* WHAT NEEDS TO BE DONE *
Retype each line below precisely and omit all images.

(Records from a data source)
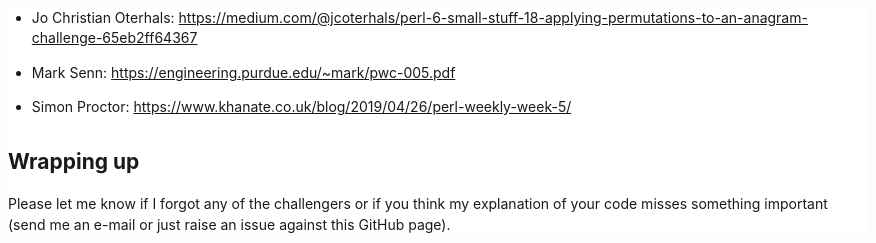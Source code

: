 * Jo Christian Oterhals: https://medium.com/@jcoterhals/perl-6-small-stuff-18-applying-permutations-to-an-anagram-challenge-65eb2ff64367

* Mark Senn: https://engineering.purdue.edu/~mark/pwc-005.pdf

* Simon Proctor: https://www.khanate.co.uk/blog/2019/04/26/perl-weekly-week-5/



## Wrapping up

Please let me know if I forgot any of the challengers or if you think my explanation of your code misses something important (send me an e-mail or just raise an issue against this GitHub page).



 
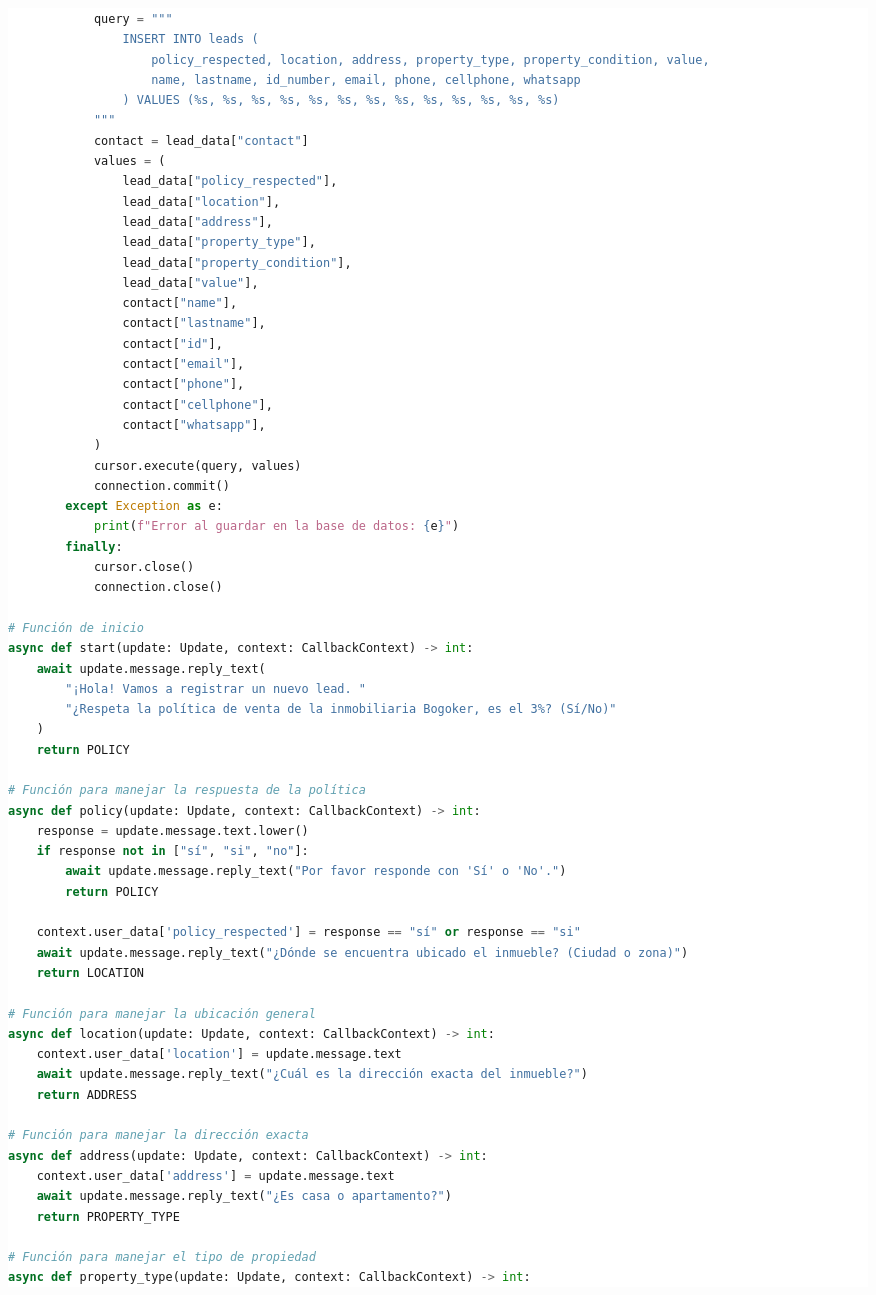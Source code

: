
 ```python
            query = """
                INSERT INTO leads (
                    policy_respected, location, address, property_type, property_condition, value,
                    name, lastname, id_number, email, phone, cellphone, whatsapp
                ) VALUES (%s, %s, %s, %s, %s, %s, %s, %s, %s, %s, %s, %s, %s)
            """
            contact = lead_data["contact"]
            values = (
                lead_data["policy_respected"],
                lead_data["location"],
                lead_data["address"],
                lead_data["property_type"],
                lead_data["property_condition"],
                lead_data["value"],
                contact["name"],
                contact["lastname"],
                contact["id"],
                contact["email"],
                contact["phone"],
                contact["cellphone"],
                contact["whatsapp"],
            )
            cursor.execute(query, values)
            connection.commit()
        except Exception as e:
            print(f"Error al guardar en la base de datos: {e}")
        finally:
            cursor.close()
            connection.close()

# Función de inicio
async def start(update: Update, context: CallbackContext) -> int:
    await update.message.reply_text(
        "¡Hola! Vamos a registrar un nuevo lead. "
        "¿Respeta la política de venta de la inmobiliaria Bogoker, es el 3%? (Sí/No)"
    )
    return POLICY

# Función para manejar la respuesta de la política
async def policy(update: Update, context: CallbackContext) -> int:
    response = update.message.text.lower()
    if response not in ["sí", "si", "no"]:
        await update.message.reply_text("Por favor responde con 'Sí' o 'No'.")
        return POLICY

    context.user_data['policy_respected'] = response == "sí" or response == "si"
    await update.message.reply_text("¿Dónde se encuentra ubicado el inmueble? (Ciudad o zona)")
    return LOCATION

# Función para manejar la ubicación general
async def location(update: Update, context: CallbackContext) -> int:
    context.user_data['location'] = update.message.text
    await update.message.reply_text("¿Cuál es la dirección exacta del inmueble?")
    return ADDRESS

# Función para manejar la dirección exacta
async def address(update: Update, context: CallbackContext) -> int:
    context.user_data['address'] = update.message.text
    await update.message.reply_text("¿Es casa o apartamento?")
    return PROPERTY_TYPE

# Función para manejar el tipo de propiedad
async def property_type(update: Update, context: CallbackContext) -> int:
```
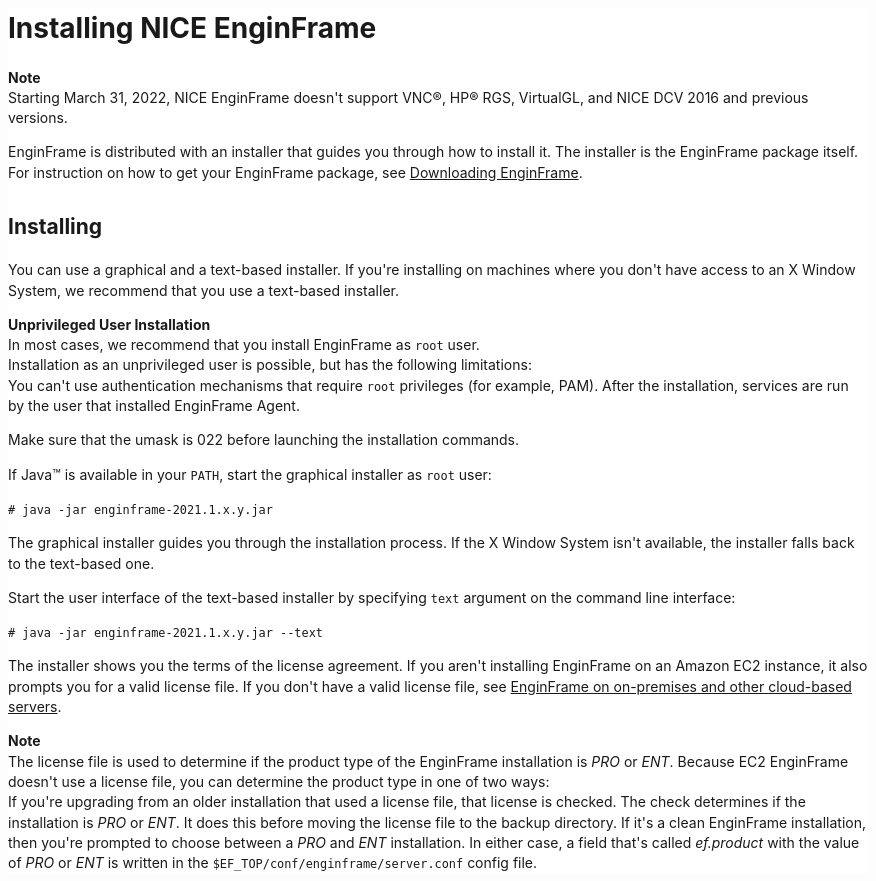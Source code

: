 # Installing NICE EnginFrame<a name="section-installation"></a>

**Note**  
Starting March 31, 2022, NICE EnginFrame doesn't support VNC®, HP® RGS, VirtualGL, and NICE DCV 2016 and previous versions\.

EnginFrame is distributed with an installer that guides you through how to install it\. The installer is the EnginFrame package itself\. For instruction on how to get your EnginFrame package, see [Downloading EnginFrame](obtaining.md#download-ef)\. 

## Installing<a name="installing-on-unix"></a>

You can use a graphical and a text\-based installer\. If you're installing on machines where you don't have access to an X Window System, we recommend that you use a text\-based installer\.

**Unprivileged User Installation**  
In most cases, we recommend that you install EnginFrame as `root` user\.  
Installation as an unprivileged user is possible, but has the following limitations:  
You can't use authentication mechanisms that require `root` privileges \(for example, PAM\)\.
After the installation, services are run by the user that installed EnginFrame Agent\.

 Make sure that the umask is 022 before launching the installation commands\. 

If Java™ is available in your `PATH`, start the graphical installer as `root` user: 

```
# java -jar enginframe-2021.1.x.y.jar
```

The graphical installer guides you through the installation process\. If the X Window System isn't available, the installer falls back to the text\-based one\. 

Start the user interface of the text\-based installer by specifying `text` argument on the command line interface: 

```
# java -jar enginframe-2021.1.x.y.jar --text
```

The installer shows you the terms of the license agreement\. If you aren't installing EnginFrame on an Amazon EC2 instance, it also prompts you for a valid license file\. If you don't have a valid license file, see [EnginFrame on on\-premises and other cloud\-based servers](obtaining.md#obtain-license-on-prem)\. 

**Note**  
The license file is used to determine if the product type of the EnginFrame installation is *PRO* or *ENT*\. Because EC2 EnginFrame doesn't use a license file, you can determine the product type in one of two ways:  
If you're upgrading from an older installation that used a license file, that license is checked\. The check determines if the installation is *PRO* or *ENT*\. It does this before moving the license file to the backup directory\.
If it's a clean EnginFrame installation, then you're prompted to choose between a *PRO* and *ENT* installation\.
In either case, a field that's called *ef\.product* with the value of *PRO* or *ENT* is written in the `$EF_TOP/conf/enginframe/server.conf` config file\.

* EXERCISE RESPONSE *
Source code

: * Jo Christian Oterhals: https://medium.com/@jcoterhals/perl-6-small-stuff-18-applying-permutations-to-an-anagram-challenge-65eb2ff64367

* Mark Senn: https://engineering.purdue.edu/~mark/pwc-005.pdf

* Simon Proctor: https://www.khanate.co.uk/blog/2019/04/26/perl-weekly-week-5/



## Wrapping up

Please let me know if I forgot any of the challengers or if you think my explanation of your code misses something important (send me an e-mail or just raise an issue against this GitHub page).



 
Source code

:
 ```python
            query = """
                INSERT INTO leads (
                    policy_respected, location, address, property_type, property_condition, value,
                    name, lastname, id_number, email, phone, cellphone, whatsapp
                ) VALUES (%s, %s, %s, %s, %s, %s, %s, %s, %s, %s, %s, %s, %s)
            """
            contact = lead_data["contact"]
            values = (
                lead_data["policy_respected"],
                lead_data["location"],
                lead_data["address"],
                lead_data["property_type"],
                lead_data["property_condition"],
                lead_data["value"],
                contact["name"],
                contact["lastname"],
                contact["id"],
                contact["email"],
                contact["phone"],
                contact["cellphone"],
                contact["whatsapp"],
            )
            cursor.execute(query, values)
            connection.commit()
        except Exception as e:
            print(f"Error al guardar en la base de datos: {e}")
        finally:
            cursor.close()
            connection.close()

# Función de inicio
async def start(update: Update, context: CallbackContext) -> int:
    await update.message.reply_text(
        "¡Hola! Vamos a registrar un nuevo lead. "
        "¿Respeta la política de venta de la inmobiliaria Bogoker, es el 3%? (Sí/No)"
    )
    return POLICY

# Función para manejar la respuesta de la política
async def policy(update: Update, context: CallbackContext) -> int:
    response = update.message.text.lower()
    if response not in ["sí", "si", "no"]:
        await update.message.reply_text("Por favor responde con 'Sí' o 'No'.")
        return POLICY

    context.user_data['policy_respected'] = response == "sí" or response == "si"
    await update.message.reply_text("¿Dónde se encuentra ubicado el inmueble? (Ciudad o zona)")
    return LOCATION

# Función para manejar la ubicación general
async def location(update: Update, context: CallbackContext) -> int:
    context.user_data['location'] = update.message.text
    await update.message.reply_text("¿Cuál es la dirección exacta del inmueble?")
    return ADDRESS

# Función para manejar la dirección exacta
async def address(update: Update, context: CallbackContext) -> int:
    context.user_data['address'] = update.message.text
    await update.message.reply_text("¿Es casa o apartamento?")
    return PROPERTY_TYPE

# Función para manejar el tipo de propiedad
async def property_type(update: Update, context: CallbackContext) -> int:
```
Source code

: # Installing NICE EnginFrame<a name="section-installation"></a>

**Note**  
Starting March 31, 2022, NICE EnginFrame doesn't support VNC®, HP® RGS, VirtualGL, and NICE DCV 2016 and previous versions\.

EnginFrame is distributed with an installer that guides you through how to install it\. The installer is the EnginFrame package itself\. For instruction on how to get your EnginFrame package, see [Downloading EnginFrame](obtaining.md#download-ef)\. 

## Installing<a name="installing-on-unix"></a>

You can use a graphical and a text\-based installer\. If you're installing on machines where you don't have access to an X Window System, we recommend that you use a text\-based installer\.

**Unprivileged User Installation**  
In most cases, we recommend that you install EnginFrame as `root` user\.  
Installation as an unprivileged user is possible, but has the following limitations:  
You can't use authentication mechanisms that require `root` privileges \(for example, PAM\)\.
After the installation, services are run by the user that installed EnginFrame Agent\.

 Make sure that the umask is 022 before launching the installation commands\. 

If Java™ is available in your `PATH`, start the graphical installer as `root` user: 

```
# java -jar enginframe-2021.1.x.y.jar
```

The graphical installer guides you through the installation process\. If the X Window System isn't available, the installer falls back to the text\-based one\. 

Start the user interface of the text\-based installer by specifying `text` argument on the command line interface: 

```
# java -jar enginframe-2021.1.x.y.jar --text
```

The installer shows you the terms of the license agreement\. If you aren't installing EnginFrame on an Amazon EC2 instance, it also prompts you for a valid license file\. If you don't have a valid license file, see [EnginFrame on on\-premises and other cloud\-based servers](obtaining.md#obtain-license-on-prem)\. 

**Note**  
The license file is used to determine if the product type of the EnginFrame installation is *PRO* or *ENT*\. Because EC2 EnginFrame doesn't use a license file, you can determine the product type in one of two ways:  
If you're upgrading from an older installation that used a license file, that license is checked\. The check determines if the installation is *PRO* or *ENT*\. It does this before moving the license file to the backup directory\.
If it's a clean EnginFrame installation, then you're prompted to choose between a *PRO* and *ENT* installation\.
In either case, a field that's called *ef\.product* with the value of *PRO* or *ENT* is written in the `$EF_TOP/conf/enginframe/server.conf` config file\.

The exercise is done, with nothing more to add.